>>>>

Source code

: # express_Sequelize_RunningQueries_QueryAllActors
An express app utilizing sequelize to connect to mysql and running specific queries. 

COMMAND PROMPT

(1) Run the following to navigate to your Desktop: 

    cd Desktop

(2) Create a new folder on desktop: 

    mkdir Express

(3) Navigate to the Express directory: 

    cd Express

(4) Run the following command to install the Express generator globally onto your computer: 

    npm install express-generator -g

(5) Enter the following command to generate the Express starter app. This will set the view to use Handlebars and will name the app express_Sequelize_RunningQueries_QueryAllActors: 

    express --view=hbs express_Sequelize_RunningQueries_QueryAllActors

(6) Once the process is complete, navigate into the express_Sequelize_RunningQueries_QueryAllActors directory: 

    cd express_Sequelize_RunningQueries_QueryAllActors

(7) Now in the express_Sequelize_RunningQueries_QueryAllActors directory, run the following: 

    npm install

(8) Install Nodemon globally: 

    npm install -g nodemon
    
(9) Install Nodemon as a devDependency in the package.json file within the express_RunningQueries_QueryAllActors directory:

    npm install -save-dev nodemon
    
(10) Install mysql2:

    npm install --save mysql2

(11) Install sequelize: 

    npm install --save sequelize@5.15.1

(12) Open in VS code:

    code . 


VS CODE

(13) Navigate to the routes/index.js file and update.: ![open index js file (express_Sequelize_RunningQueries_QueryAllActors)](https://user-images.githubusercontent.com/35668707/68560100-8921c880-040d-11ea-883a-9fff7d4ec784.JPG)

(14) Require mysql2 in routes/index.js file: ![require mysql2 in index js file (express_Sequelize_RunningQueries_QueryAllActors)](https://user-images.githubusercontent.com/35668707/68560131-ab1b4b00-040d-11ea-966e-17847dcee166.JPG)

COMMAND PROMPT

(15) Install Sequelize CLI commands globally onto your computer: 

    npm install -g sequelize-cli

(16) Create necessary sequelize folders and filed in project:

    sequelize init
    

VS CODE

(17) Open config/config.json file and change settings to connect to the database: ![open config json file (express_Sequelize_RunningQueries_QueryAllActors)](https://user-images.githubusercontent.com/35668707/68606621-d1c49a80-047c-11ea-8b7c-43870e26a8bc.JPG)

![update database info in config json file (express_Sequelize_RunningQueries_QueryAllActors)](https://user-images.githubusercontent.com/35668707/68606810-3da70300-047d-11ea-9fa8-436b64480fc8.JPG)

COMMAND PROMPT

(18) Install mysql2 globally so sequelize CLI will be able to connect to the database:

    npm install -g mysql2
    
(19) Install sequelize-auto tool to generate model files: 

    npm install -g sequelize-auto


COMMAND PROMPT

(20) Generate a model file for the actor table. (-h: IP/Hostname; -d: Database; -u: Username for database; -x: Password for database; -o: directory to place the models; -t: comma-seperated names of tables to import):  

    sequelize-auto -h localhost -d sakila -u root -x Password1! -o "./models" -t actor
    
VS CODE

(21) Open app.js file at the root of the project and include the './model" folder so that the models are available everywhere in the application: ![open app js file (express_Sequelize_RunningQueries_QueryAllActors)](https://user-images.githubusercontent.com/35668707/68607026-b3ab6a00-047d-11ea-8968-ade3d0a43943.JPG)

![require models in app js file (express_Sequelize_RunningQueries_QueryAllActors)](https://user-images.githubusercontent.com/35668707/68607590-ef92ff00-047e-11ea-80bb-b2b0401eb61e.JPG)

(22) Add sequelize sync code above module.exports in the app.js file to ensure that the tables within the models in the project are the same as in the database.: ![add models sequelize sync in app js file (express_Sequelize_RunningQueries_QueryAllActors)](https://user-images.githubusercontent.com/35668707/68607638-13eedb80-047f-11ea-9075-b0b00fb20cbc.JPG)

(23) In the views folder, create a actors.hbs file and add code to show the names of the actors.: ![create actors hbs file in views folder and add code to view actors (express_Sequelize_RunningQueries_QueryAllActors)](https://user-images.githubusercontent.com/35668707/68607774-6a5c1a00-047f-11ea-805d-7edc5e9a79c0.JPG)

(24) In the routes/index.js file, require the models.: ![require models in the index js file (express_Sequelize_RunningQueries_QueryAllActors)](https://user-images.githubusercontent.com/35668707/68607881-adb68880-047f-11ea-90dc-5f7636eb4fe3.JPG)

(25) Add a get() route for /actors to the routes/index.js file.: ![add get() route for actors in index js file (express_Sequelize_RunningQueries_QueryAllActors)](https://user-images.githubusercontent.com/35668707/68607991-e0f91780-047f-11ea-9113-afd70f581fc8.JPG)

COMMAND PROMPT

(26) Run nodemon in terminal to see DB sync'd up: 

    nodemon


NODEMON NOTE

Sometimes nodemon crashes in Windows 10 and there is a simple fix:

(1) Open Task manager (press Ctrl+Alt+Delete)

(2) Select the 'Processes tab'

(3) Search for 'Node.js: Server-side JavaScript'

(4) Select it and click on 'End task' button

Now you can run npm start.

<<<<

◆ PROBLEM DESCRIPTION ◆
Where in the records does the string "computer" appear? Copy every line that has it.

◆ OUTPUT FOR THIS EXERCISE ◆
(4) Run the following command to install the Express generator globally onto your computer: 
(15) Install Sequelize CLI commands globally onto your computer: 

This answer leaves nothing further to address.